[llvm] Split vgpr regalloc pipeline (PR #93526)
Matt Arsenault via llvm-commits
llvm-commits at lists.llvm.org
Fri May 31 04:55:30 PDT 2024
================
@@ -259,51 +271,86 @@ bool SILowerSGPRSpills::spillCalleeSavedRegs(
return false;
}
-void SILowerSGPRSpills::extendWWMVirtRegLiveness(MachineFunction &MF,
- LiveIntervals *LIS) {
- // TODO: This is a workaround to avoid the unmodelled liveness computed with
- // whole-wave virtual registers when allocated together with the regular VGPR
- // virtual registers. Presently, the liveness computed during the regalloc is
- // only uniform (or single lane aware) and it doesn't take account of the
- // divergent control flow that exists for our GPUs. Since the WWM registers
- // can modify inactive lanes, the wave-aware liveness should be computed for
- // the virtual registers to accurately plot their interferences. Without
- // having the divergent CFG for the function, it is difficult to implement the
- // wave-aware liveness info.

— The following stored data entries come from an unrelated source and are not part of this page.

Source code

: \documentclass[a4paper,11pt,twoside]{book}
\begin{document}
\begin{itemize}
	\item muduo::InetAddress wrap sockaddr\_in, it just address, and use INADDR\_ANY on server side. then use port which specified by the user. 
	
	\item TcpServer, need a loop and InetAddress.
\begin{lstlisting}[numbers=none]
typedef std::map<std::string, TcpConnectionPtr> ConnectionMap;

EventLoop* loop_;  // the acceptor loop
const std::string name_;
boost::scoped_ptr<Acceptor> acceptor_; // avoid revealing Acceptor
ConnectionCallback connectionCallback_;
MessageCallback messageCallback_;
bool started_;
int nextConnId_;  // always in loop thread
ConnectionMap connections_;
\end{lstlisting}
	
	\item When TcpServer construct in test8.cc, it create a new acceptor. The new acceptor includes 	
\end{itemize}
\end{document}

Until then, we conservatively extend the liveness
- // of the wwm registers into the entire function so that they won't be reused
- // without first spilling/splitting their liveranges.
- SIMachineFunctionInfo *MFI = MF.getInfo<SIMachineFunctionInfo>();
-
- // Insert the IMPLICIT_DEF for the wwm-registers in the entry blocks.
- for (auto Reg : MFI->getSGPRSpillVGPRs()) {
- for (MachineBasicBlock *SaveBlock : SaveBlocks) {
- MachineBasicBlock::iterator InsertBefore = SaveBlock->begin();
- DebugLoc DL = SaveBlock->findDebugLoc(InsertBefore);
- auto MIB = BuildMI(*SaveBlock, InsertBefore, DL,
- TII->get(AMDGPU::IMPLICIT_DEF), Reg);
- MFI->setFlag(Reg, AMDGPU::VirtRegFlag::WWM_REG);
- // Set SGPR_SPILL asm printer flag
- MIB->setAsmPrinterFlag(AMDGPU::SGPR_SPILL);
- if (LIS) {
- LIS->InsertMachineInstrInMaps(*MIB);
+void SILowerSGPRSpills::updateLaneVGPRDomInstr(
+ int FI, MachineBasicBlock *MBB, MachineBasicBlock::iterator InsertPt,
+ DenseMap<Register, MachineBasicBlock::iterator> &LaneVGPRDomInstr) {
+ // For the Def of a virtual LaneVPGR to dominate all its uses, we should
+ // insert an IMPLICIT_DEF before the dominating spill. Switching to a
+ // depth first order doesn't really help since the machine function can be in
+ // the unstructured control flow post-SSA. For each virtual register, hence
+ // finding the common dominator to get either the dominating spill or a block
+ // dominating all spills.
+ SIMachineFunctionInfo *FuncInfo =
+ MBB->getParent()->getInfo<SIMachineFunctionInfo>();
+ ArrayRef<SIRegisterInfo::SpilledReg> VGPRSpills =
+ FuncInfo->getSGPRSpillToVirtualVGPRLanes(FI);
+ Register PrevLaneVGPR;
+ for (auto &Spill : VGPRSpills) {
+ if (PrevLaneVGPR == Spill.VGPR)
+ continue;
+
+ PrevLaneVGPR = Spill.VGPR;
+ auto I = LaneVGPRDomInstr.find(Spill.VGPR);
+ if (Spill.Lane == 0 && I == LaneVGPRDomInstr.end()) {
+ // Initially add the spill instruction itself for Insertion point.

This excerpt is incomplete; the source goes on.